Description of the task –
Each line of the entries below that includes "information" belongs in your answer.

Given records below:

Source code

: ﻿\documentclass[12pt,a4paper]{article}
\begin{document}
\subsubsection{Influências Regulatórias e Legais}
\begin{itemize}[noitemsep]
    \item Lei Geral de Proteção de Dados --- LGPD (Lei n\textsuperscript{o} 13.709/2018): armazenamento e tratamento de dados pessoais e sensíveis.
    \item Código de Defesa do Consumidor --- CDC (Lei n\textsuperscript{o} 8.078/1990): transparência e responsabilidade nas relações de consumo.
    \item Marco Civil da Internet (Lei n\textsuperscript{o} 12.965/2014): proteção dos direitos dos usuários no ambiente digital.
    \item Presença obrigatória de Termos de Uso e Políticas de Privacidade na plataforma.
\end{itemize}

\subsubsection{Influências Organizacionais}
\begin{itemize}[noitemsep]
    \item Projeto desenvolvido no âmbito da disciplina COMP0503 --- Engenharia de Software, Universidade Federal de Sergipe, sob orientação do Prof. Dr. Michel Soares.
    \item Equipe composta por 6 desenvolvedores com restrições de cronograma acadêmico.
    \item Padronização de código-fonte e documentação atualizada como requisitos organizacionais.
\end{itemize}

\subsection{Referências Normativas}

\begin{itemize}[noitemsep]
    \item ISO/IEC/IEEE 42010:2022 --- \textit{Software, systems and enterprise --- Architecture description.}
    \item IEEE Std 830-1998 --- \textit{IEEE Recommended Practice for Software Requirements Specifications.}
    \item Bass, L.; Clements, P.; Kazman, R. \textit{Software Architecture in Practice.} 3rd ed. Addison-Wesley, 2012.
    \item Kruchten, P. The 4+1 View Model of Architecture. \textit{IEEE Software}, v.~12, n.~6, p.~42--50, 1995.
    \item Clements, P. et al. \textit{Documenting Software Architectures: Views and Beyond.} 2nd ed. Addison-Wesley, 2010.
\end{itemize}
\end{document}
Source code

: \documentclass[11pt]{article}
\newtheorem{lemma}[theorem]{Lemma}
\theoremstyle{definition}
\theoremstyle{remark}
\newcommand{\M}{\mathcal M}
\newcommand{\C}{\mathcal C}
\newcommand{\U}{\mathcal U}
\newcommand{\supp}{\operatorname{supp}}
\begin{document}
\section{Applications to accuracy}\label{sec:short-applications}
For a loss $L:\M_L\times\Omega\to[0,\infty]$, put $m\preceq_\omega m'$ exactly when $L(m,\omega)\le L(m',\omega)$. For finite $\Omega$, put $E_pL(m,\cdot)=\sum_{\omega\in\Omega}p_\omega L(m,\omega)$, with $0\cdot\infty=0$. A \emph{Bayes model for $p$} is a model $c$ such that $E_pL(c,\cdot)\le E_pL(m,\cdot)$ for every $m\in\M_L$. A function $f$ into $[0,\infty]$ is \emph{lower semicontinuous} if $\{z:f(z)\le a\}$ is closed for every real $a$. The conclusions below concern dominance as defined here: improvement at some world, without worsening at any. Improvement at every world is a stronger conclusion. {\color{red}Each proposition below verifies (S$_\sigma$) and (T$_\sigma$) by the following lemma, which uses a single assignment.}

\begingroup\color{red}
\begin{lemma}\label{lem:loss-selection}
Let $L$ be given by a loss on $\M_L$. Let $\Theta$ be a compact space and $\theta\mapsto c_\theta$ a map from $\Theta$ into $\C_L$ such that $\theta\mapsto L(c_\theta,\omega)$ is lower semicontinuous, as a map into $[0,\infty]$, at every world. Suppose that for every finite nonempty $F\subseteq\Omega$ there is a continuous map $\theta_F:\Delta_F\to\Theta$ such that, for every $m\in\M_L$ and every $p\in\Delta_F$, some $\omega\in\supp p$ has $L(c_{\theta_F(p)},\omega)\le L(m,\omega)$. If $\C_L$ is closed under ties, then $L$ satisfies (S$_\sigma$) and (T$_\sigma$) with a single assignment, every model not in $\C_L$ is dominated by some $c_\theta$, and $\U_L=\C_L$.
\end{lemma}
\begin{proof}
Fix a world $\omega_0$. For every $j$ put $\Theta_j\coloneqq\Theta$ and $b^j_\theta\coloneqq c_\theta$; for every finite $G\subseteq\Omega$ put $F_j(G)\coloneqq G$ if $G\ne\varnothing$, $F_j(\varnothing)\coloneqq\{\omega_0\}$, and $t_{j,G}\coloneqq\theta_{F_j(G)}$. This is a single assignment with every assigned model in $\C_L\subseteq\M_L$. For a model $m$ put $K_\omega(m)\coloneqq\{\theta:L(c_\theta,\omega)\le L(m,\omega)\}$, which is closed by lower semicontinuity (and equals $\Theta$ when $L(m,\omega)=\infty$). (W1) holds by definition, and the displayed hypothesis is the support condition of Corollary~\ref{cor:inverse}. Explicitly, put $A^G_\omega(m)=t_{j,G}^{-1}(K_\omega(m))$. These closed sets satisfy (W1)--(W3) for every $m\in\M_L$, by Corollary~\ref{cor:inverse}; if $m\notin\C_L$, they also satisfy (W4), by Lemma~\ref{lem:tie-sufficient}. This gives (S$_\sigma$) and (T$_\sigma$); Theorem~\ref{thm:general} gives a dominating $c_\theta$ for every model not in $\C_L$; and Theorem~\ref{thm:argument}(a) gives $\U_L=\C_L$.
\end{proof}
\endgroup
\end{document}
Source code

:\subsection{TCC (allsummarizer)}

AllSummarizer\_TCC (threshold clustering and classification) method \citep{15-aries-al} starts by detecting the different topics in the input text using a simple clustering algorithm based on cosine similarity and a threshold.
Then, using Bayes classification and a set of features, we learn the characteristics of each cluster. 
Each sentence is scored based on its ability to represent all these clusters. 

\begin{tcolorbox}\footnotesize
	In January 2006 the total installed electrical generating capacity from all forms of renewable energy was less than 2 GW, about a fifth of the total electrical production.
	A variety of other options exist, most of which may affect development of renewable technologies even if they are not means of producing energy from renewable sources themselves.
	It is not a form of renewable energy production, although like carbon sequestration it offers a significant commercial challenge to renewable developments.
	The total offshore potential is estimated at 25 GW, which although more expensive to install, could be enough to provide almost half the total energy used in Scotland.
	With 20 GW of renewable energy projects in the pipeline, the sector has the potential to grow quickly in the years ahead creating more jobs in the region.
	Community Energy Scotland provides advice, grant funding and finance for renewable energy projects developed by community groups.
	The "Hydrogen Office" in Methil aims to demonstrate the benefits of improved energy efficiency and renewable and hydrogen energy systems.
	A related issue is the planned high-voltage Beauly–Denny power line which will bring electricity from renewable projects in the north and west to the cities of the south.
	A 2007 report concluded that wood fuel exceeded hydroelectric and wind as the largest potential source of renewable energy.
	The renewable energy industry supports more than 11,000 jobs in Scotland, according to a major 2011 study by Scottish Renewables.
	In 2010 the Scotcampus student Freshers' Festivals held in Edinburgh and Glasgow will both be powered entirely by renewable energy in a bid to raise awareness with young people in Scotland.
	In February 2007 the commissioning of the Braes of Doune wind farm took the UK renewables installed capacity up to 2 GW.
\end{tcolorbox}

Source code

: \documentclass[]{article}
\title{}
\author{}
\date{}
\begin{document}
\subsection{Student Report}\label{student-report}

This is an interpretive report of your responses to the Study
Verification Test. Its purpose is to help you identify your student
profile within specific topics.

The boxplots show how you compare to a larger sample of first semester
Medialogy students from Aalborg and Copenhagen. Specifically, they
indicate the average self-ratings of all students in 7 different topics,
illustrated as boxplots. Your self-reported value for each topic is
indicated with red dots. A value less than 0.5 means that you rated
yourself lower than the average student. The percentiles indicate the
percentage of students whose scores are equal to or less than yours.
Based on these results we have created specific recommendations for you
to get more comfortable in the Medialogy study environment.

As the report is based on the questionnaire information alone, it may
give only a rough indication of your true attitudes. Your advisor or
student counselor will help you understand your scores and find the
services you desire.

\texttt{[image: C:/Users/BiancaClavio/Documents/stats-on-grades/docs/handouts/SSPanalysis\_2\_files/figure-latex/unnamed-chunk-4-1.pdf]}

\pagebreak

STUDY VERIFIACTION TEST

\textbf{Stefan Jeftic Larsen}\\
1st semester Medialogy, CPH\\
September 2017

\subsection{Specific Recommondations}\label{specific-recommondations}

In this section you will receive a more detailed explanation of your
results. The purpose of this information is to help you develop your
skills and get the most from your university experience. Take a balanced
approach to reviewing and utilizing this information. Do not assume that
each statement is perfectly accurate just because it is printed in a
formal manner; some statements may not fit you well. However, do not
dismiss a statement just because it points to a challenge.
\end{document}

End of Given records.

Solution to the exercise –
As the report is based on the questionnaire information alone, it may
results. The purpose of this information is to help you develop your
approach to reviewing and utilizing this information. Do not assume that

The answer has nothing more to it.